Em segundo lugar está o “Livro Vermelho” de Mao Tse-Tung, numa faixa de 800 milhões a 6,5 bilhões de exemplares vendidos. Outra estatística que não surpreende — o que surpreende é a incerteza entre o maior e menor valor — se considerarmos que apenas na China vivem mais de um bilhão de pessoas e que este livro certamente é leitura obrigatória no país, além de que também se tornou uma das referências clássicas do comunismo, ao lado de Marx, Engels, Rosa Luxemburgo, Trotsky e Lênin, ou seja, um livro que deve ter passado pelas mãos de praticamente todo mundo que vive num país comunista ou se interessa pelo assunto.
No entanto, o restante da lista me intrigou, pois nela havia livros quase totalmente desconhecidos no Ocidente, como “A Tripla Representatividade” do chinês Jiang Zenin ou “O Sonho da Câmara Vermelha” de Cao Xueqin, entre outros bastante conhecidos como o “Corão”, “Senhor dos Anéis” de Tolkien, “Um Conto de duas Cidades” de Dickens, entre outras obras menos conhecidas, todos com vendas superiores a 100 milhões de exemplares.
E se prosseguirmos um pouco mais, para os livros entre 50 milhões e 100 milhões de exemplares vendidos, então ela se torna ainda mais confusa, com textos de Paulo Coelho, Salinger, Saint-Exupéry, Haggard, Dan Brown, entre outros autores que muitos de nós, brasileiros, jamais ouvimos falar.
Encontrar um princípio unificador, algo que nos permita determinar um elo entre tais livros e compreender o segredo destes sucessos absolutos parece nos escapar, transcender qualquer explicação.
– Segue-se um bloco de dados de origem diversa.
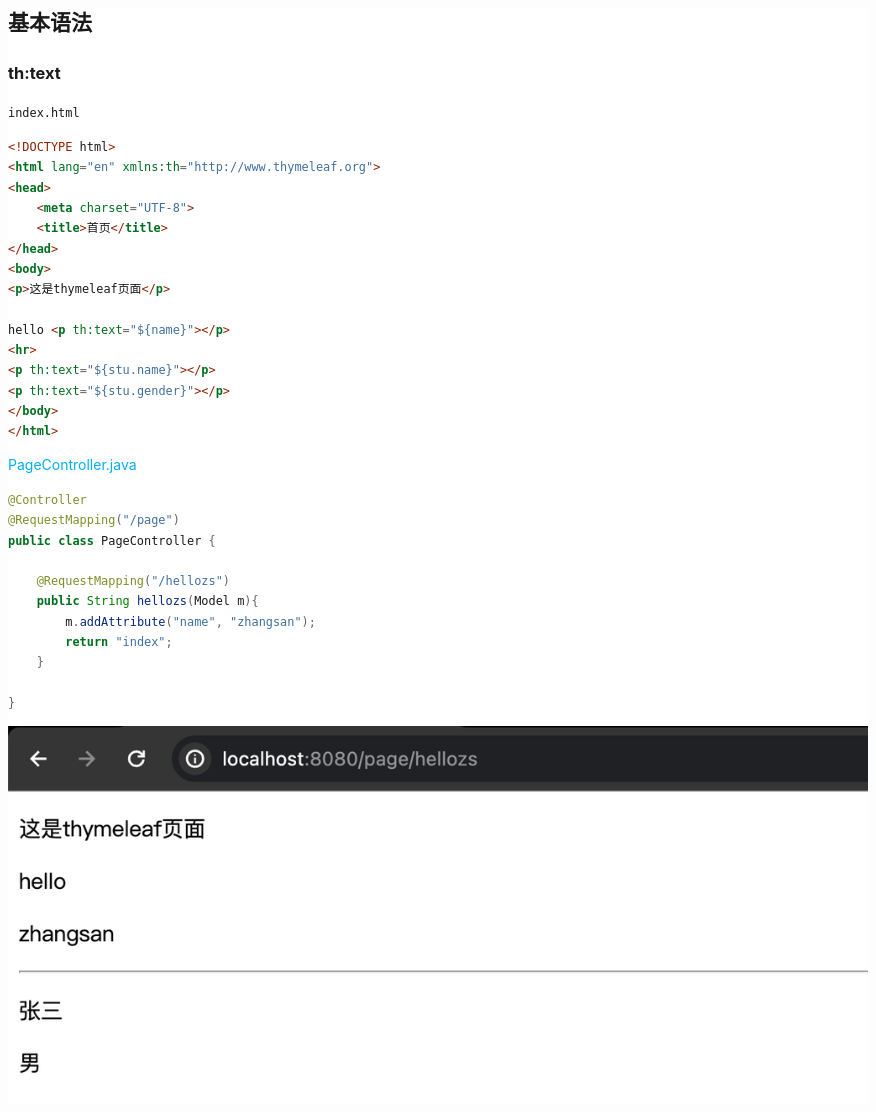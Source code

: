 ## 基本语法
### th:text
`index.html`
```html
<!DOCTYPE html>  
<html lang="en" xmlns:th="http://www.thymeleaf.org">  
<head>  
    <meta charset="UTF-8">  
    <title>首页</title>  
</head>  
<body>  
<p>这是thymeleaf页面</p>  
  
hello <p th:text="${name}"></p>  
<hr>  
<p th:text="${stu.name}"></p>  
<p th:text="${stu.gender}"></p>  
</body>  
</html>
```
<font color="#00b0f0">PageController.java</font>
```java
@Controller  
@RequestMapping("/page")  
public class PageController {  
  
    @RequestMapping("/hellozs")  
    public String hellozs(Model m){  
        m.addAttribute("name", "zhangsan");  
        return "index";  
    }  
 
}
```

![](../../../../appends/img/thymeleaf2_thtext.png)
Pois qual é a semelhança entre Paulo Coelho e o Livro dos Mórmons? Ou de Tolkien e “Escotismo para rapazes” de Baden-Powell? Ou entre Dickens e Mao Tse-Tung?
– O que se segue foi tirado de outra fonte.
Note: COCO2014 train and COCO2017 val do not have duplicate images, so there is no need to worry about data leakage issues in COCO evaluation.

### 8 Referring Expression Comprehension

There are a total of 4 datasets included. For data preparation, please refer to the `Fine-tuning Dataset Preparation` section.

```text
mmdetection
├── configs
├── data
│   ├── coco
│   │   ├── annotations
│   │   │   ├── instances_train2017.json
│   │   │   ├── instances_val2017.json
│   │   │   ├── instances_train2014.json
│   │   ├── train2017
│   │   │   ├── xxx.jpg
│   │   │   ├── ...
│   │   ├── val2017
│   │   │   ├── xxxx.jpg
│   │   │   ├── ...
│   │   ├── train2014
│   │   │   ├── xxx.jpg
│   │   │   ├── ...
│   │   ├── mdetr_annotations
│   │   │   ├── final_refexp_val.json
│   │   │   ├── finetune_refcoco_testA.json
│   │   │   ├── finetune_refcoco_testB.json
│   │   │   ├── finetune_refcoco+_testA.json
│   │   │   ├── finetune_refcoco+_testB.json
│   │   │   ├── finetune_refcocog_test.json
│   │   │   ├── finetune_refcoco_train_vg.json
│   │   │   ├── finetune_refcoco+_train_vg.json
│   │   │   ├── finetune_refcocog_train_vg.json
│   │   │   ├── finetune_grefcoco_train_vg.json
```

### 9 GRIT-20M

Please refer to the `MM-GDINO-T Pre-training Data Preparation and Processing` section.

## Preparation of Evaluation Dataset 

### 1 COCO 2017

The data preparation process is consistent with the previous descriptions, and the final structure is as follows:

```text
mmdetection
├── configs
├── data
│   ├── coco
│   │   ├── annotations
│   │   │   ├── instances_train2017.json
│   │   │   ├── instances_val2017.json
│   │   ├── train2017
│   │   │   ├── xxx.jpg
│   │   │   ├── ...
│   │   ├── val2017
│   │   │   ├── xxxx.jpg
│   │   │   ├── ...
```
Temos livros de ficção e não-ficção, obras religiosas e laicas, textos políticos e para crianças. Então nosso primeiro esforço é tentarmos perceber o que elas têm em comum.
Antes de tudo, existem dois grandes grupos: 1 – obras escritas originalmente em inglês (Dickens, Baden-Powell, Tolkien, Joseph Smith, Agatha Christie); 2 – obras escritas originalmente em chinês (Mao Tse-Tung, o dicionário Xinhua, Zemin, Xueqin).
As duas únicas exceções entre os 15 primeiros livros mais vendidos são a Bíblia e o Corão.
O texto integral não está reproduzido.